• **About this exercise**
Write out exactly the lines of the entries below from the one holding "25–27 | _ [Distracting" to the one holding "runes](spells_dir/explosiveRunes#_explosive-runes)_ | 375 gp |", inclusive, and leave out all other lines.
== Given data
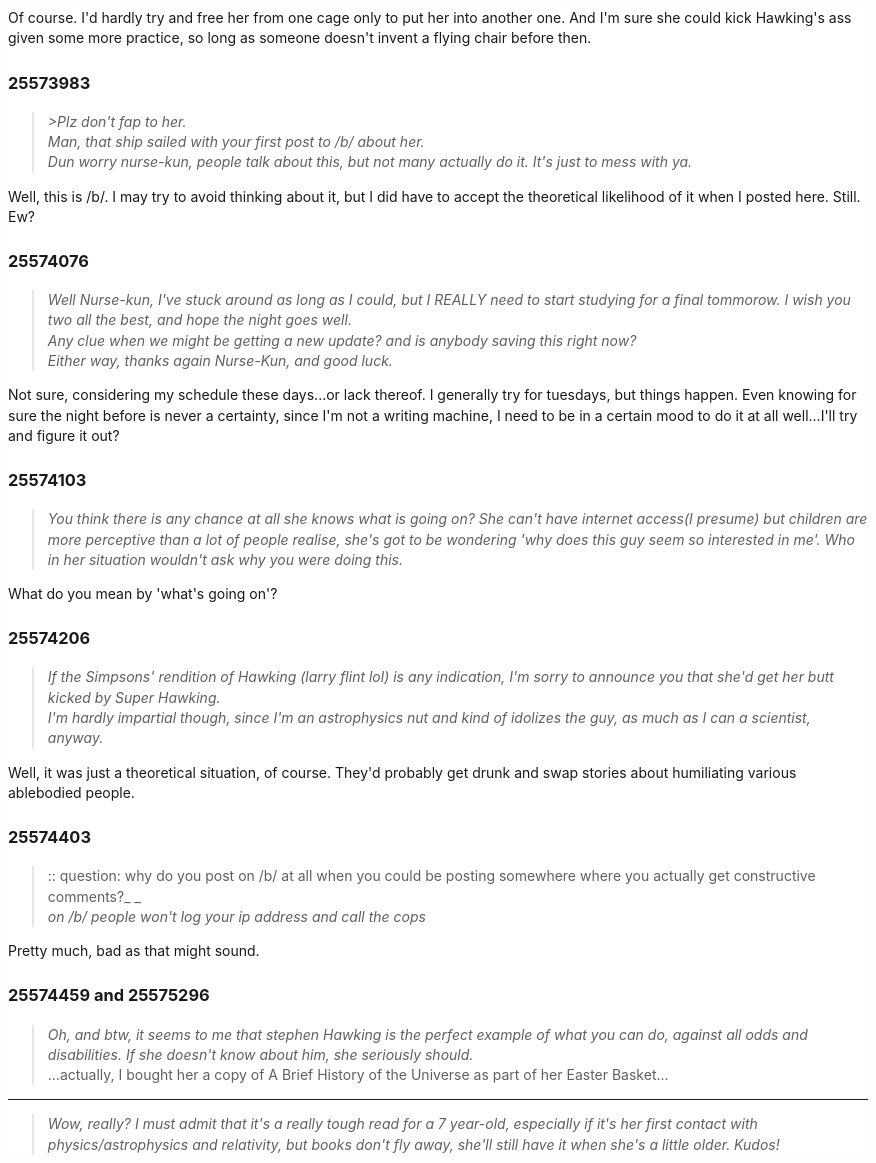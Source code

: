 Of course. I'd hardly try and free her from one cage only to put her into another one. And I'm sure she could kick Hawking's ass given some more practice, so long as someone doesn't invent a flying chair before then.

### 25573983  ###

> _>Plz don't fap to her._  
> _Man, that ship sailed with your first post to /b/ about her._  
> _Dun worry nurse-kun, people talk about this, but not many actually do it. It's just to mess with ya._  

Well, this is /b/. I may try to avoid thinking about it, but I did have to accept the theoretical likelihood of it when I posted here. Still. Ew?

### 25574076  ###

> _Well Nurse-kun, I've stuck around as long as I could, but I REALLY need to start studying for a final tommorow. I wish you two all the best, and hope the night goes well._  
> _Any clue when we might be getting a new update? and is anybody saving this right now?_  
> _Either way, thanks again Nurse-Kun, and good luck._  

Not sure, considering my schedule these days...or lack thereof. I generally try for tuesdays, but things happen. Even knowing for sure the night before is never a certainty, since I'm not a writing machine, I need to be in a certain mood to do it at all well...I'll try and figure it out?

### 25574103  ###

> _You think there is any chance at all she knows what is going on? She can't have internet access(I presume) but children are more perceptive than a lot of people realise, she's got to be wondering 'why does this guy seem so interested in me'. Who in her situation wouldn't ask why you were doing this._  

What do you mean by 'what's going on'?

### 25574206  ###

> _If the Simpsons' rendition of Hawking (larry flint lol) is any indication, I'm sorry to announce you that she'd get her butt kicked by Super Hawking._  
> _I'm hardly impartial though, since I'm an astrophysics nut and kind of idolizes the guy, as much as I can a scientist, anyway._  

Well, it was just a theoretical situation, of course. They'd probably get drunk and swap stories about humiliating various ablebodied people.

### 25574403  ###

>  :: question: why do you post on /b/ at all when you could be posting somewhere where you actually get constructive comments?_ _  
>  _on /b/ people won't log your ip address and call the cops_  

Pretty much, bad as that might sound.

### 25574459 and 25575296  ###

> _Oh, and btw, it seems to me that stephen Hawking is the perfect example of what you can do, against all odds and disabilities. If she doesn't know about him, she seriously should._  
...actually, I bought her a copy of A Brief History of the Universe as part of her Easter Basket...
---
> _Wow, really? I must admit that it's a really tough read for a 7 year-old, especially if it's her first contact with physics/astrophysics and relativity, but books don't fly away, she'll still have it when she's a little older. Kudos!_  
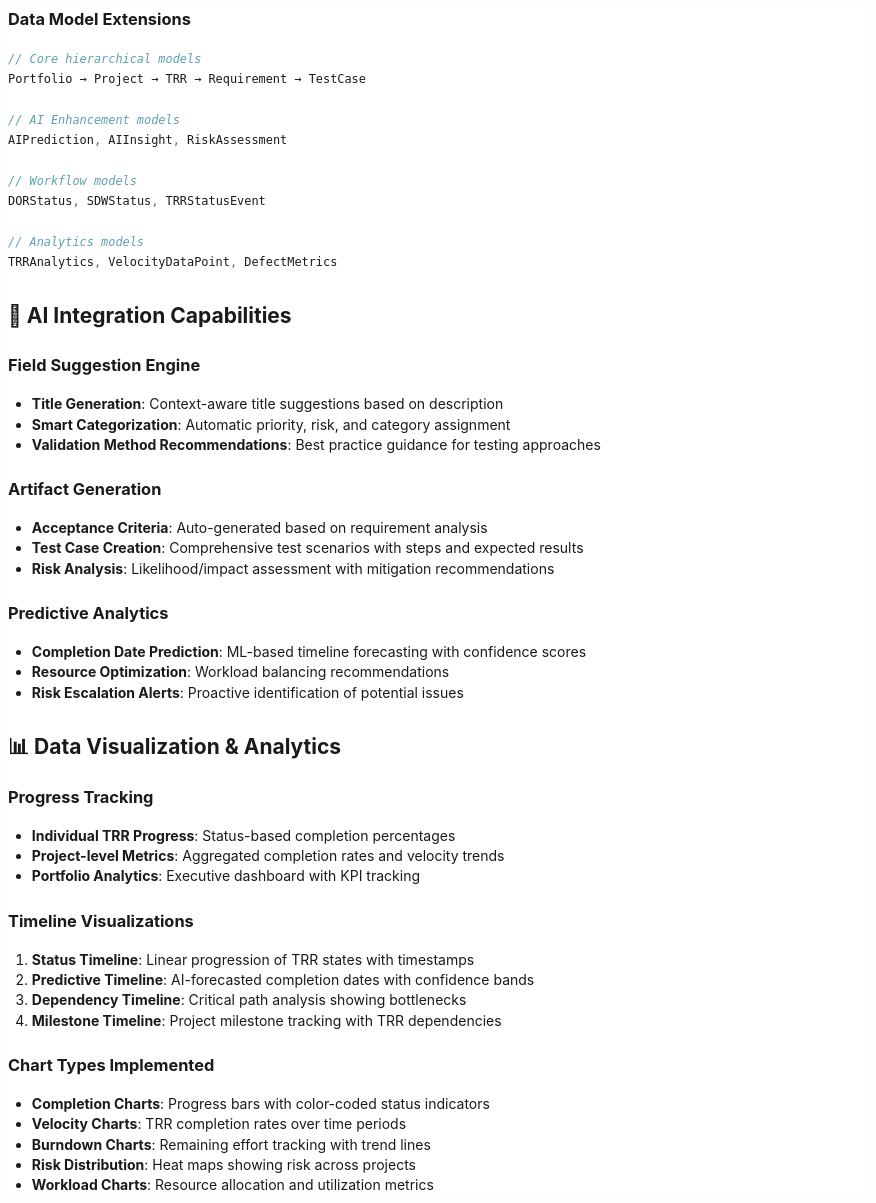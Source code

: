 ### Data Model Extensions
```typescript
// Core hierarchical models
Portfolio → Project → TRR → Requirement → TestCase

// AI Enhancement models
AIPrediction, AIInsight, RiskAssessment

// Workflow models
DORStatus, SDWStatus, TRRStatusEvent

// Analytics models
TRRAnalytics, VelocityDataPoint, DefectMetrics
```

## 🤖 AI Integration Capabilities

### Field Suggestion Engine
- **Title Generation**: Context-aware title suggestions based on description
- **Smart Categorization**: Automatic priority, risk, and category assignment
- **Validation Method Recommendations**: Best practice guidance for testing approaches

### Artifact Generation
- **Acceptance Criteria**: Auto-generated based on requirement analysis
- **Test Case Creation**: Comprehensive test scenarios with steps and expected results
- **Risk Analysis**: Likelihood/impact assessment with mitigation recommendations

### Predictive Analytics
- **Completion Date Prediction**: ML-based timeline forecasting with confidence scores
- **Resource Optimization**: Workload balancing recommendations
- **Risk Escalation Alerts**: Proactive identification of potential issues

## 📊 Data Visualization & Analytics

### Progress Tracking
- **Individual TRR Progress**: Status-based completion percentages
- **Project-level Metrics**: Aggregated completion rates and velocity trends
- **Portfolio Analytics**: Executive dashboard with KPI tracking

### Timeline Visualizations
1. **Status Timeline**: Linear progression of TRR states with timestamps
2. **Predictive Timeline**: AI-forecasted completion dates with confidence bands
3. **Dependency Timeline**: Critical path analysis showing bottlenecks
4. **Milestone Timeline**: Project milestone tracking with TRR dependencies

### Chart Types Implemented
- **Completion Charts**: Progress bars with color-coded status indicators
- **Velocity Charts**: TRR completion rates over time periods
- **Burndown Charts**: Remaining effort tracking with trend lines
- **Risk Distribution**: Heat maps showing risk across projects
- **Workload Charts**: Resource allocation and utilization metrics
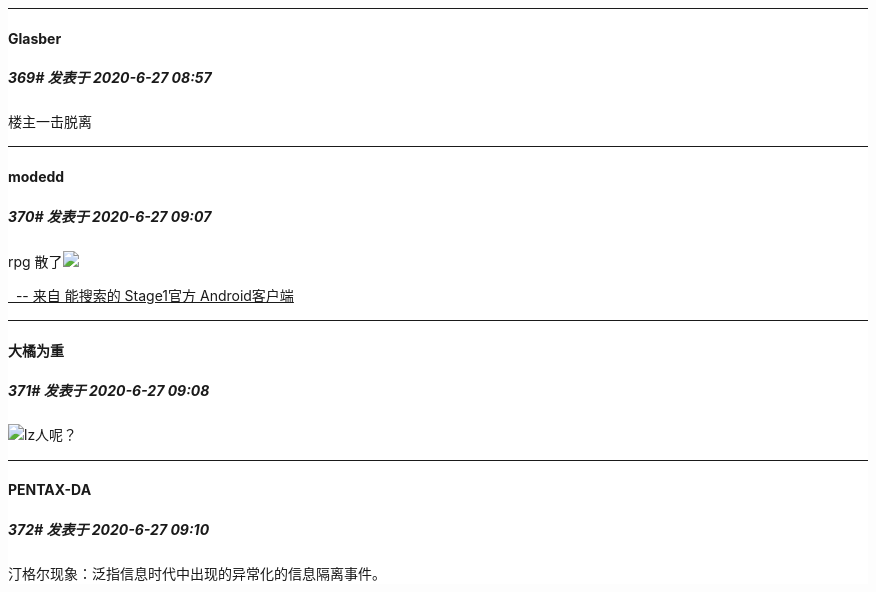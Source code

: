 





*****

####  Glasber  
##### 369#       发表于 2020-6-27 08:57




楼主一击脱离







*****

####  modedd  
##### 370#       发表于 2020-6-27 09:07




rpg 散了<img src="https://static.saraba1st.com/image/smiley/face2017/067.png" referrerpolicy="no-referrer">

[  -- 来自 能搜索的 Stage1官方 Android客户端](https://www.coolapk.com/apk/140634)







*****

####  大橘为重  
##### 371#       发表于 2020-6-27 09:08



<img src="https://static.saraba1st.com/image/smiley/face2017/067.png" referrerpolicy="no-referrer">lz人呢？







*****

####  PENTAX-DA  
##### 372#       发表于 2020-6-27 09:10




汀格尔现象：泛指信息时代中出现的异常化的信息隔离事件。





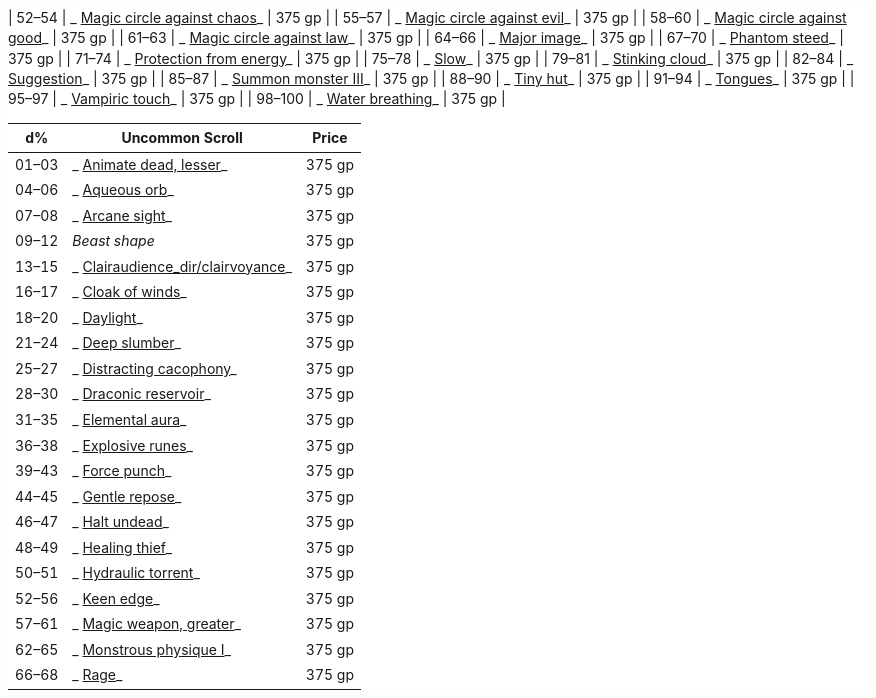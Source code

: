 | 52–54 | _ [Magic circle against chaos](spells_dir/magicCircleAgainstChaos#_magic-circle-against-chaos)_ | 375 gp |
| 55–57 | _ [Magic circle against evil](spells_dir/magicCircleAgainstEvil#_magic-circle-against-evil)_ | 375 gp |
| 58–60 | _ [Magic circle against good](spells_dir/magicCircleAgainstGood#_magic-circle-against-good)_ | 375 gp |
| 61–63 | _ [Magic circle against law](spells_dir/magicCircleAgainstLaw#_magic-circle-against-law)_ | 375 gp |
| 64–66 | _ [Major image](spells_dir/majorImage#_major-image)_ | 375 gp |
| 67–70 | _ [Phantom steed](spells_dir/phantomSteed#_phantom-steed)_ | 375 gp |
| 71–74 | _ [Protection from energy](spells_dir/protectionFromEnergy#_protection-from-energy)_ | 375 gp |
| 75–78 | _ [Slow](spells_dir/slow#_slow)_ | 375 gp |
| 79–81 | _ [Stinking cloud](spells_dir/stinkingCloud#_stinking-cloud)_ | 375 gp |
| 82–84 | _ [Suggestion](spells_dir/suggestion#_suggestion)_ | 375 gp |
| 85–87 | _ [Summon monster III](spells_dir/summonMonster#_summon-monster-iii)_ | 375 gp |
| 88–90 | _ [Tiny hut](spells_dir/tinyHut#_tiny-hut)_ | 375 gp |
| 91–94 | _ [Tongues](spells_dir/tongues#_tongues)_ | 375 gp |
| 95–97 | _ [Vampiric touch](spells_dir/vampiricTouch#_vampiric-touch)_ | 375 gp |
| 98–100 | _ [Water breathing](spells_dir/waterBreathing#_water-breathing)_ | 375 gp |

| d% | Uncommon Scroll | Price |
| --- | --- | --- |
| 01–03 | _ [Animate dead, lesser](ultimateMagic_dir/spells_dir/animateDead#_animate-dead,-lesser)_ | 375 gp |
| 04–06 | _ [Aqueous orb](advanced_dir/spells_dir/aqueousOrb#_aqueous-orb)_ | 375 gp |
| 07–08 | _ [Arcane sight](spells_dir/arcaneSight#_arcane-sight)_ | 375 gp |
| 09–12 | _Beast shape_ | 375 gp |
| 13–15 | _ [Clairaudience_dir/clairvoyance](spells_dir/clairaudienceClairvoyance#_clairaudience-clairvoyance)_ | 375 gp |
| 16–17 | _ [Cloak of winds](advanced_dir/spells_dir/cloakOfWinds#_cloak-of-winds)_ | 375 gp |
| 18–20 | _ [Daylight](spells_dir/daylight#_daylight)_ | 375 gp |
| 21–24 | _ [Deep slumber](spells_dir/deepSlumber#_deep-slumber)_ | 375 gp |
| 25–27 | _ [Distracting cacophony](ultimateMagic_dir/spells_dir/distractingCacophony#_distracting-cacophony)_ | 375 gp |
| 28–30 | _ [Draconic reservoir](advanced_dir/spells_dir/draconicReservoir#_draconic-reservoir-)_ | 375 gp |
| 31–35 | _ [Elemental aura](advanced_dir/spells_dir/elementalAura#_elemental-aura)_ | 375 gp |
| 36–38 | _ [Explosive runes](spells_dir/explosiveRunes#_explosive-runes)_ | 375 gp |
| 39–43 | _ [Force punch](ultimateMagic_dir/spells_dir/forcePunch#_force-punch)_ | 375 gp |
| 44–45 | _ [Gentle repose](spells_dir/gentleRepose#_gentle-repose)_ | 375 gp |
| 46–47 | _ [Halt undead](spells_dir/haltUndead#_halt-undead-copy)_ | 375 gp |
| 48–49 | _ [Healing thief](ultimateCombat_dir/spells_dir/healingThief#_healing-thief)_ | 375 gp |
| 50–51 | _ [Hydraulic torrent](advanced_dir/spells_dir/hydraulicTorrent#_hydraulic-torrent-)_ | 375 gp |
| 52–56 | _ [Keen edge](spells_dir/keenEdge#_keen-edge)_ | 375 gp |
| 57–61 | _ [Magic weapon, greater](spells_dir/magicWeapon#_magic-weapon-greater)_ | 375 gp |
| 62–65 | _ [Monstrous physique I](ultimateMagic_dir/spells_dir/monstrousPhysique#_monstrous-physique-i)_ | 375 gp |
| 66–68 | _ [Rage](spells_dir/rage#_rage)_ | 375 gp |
====
• **Answer space**
| 25–27 | _ [Distracting cacophony](ultimateMagic_dir/spells_dir/distractingCacophony#_distracting-cacophony)_ | 375 gp |
| 28–30 | _ [Draconic reservoir](advanced_dir/spells_dir/draconicReservoir#_draconic-reservoir-)_ | 375 gp |
| 31–35 | _ [Elemental aura](advanced_dir/spells_dir/elementalAura#_elemental-aura)_ | 375 gp |
| 36–38 | _ [Explosive runes](spells_dir/explosiveRunes#_explosive-runes)_ | 375 gp |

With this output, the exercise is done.